Sergio Ramírez
La remoción de sedimentos de semejante dragado, enturbiaría las aguas del Gran Lago de tal manera que dejarían de ser potables y la vida de toda su fauna llegaría a su fin. Una catástrofe, según el científico. Y aún otra, sólo para apuntar dos: el paso del canal por los ríos de la cuenca del Caribe necesitaría de la protección de los caudales, lo que sólo puede conseguirse con la reforestación de miles de kilómetros hoy dedicados a los pastos para ganadería, uno de los más importantes rubros de la economía de exportación del país.

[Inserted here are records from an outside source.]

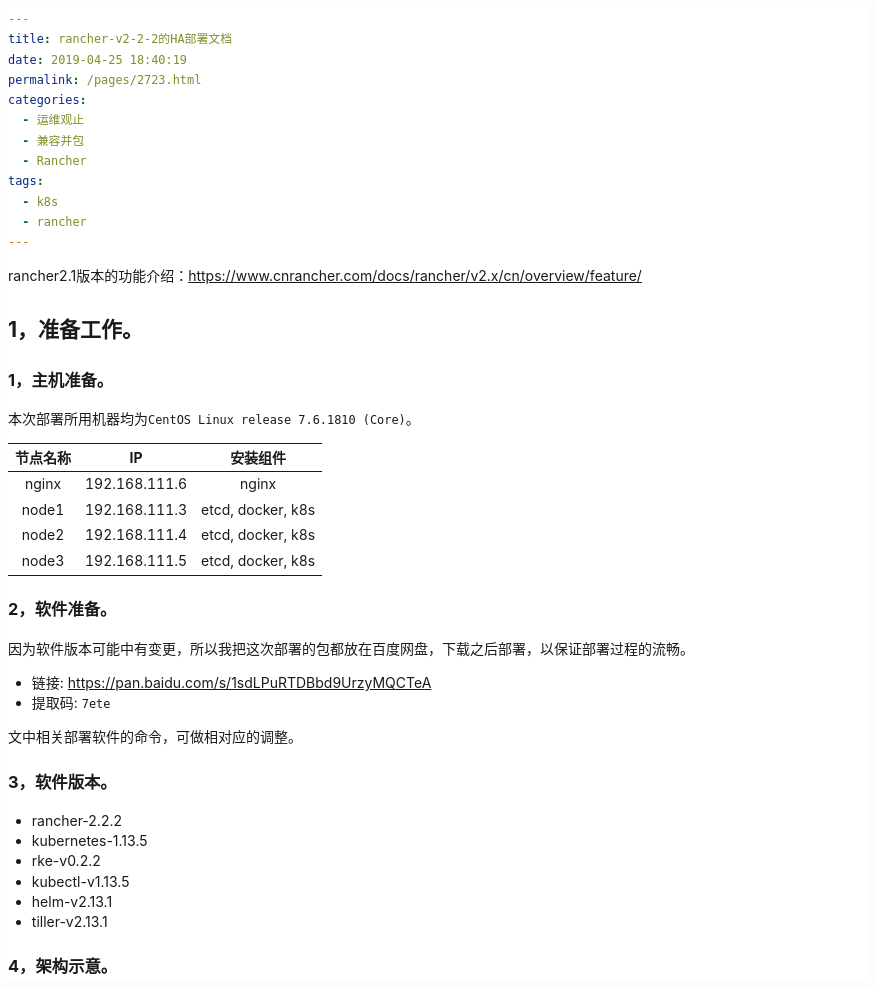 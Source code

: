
 ```yaml
---
title: rancher-v2-2-2的HA部署文档
date: 2019-04-25 18:40:19
permalink: /pages/2723.html
categories:
  - 运维观止
  - 兼容并包
  - Rancher
tags:
  - k8s
  - rancher
---
```


rancher2.1版本的功能介绍：https://www.cnrancher.com/docs/rancher/v2.x/cn/overview/feature/

## 1，准备工作。

### 1，主机准备。

本次部署所用机器均为`CentOS Linux release 7.6.1810 (Core)`。

| 节点名称 |      IP       |     安装组件      |
| :------: | :-----------: | :---------------: |
|  nginx   | 192.168.111.6 |       nginx       |
|  node1   | 192.168.111.3 | etcd, docker, k8s |
|  node2   | 192.168.111.4 | etcd, docker, k8s |
|  node3   | 192.168.111.5 | etcd, docker, k8s |

### 2，软件准备。

因为软件版本可能中有变更，所以我把这次部署的包都放在百度网盘，下载之后部署，以保证部署过程的流畅。

- 链接: https://pan.baidu.com/s/1sdLPuRTDBbd9UrzyMQCTeA
- 提取码: `7ete`

文中相关部署软件的命令，可做相对应的调整。

### 3，软件版本。

- rancher-2.2.2
- kubernetes-1.13.5
- rke-v0.2.2
- kubectl-v1.13.5
- helm-v2.13.1
- tiller-v2.13.1

### 4，架构示意。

Árboles en lugar de ganado, sino no habría canal, lo que en términos de la pequeña economía de Nicaragua, significaría un violento vuelco, y la ruina de miles de ganaderos.
Y otro vuelco demográfico, pues en un país donde la pobreza certificada alcanza la mitad de la población, esas obras faraónicas serían un potente imán de atracción desordenada el país entero se trasladaría a vivir a las cercanías del Gran Canal. Pero la mano de obra ociosa, de ninguna manera especializada, sería inútil para las complejas tareas de construcción.
Cuando la entrevista termina y el doctor Incer baja del set, me acerco a darle las gracias. En apenas 15 minutos de respuestas certeras y ponderadas, ha demostrado que semejante proyecto, tan desproporcionado y estrafalario, no es sino el mismo ardid de siempre para encender falsas esperanzas.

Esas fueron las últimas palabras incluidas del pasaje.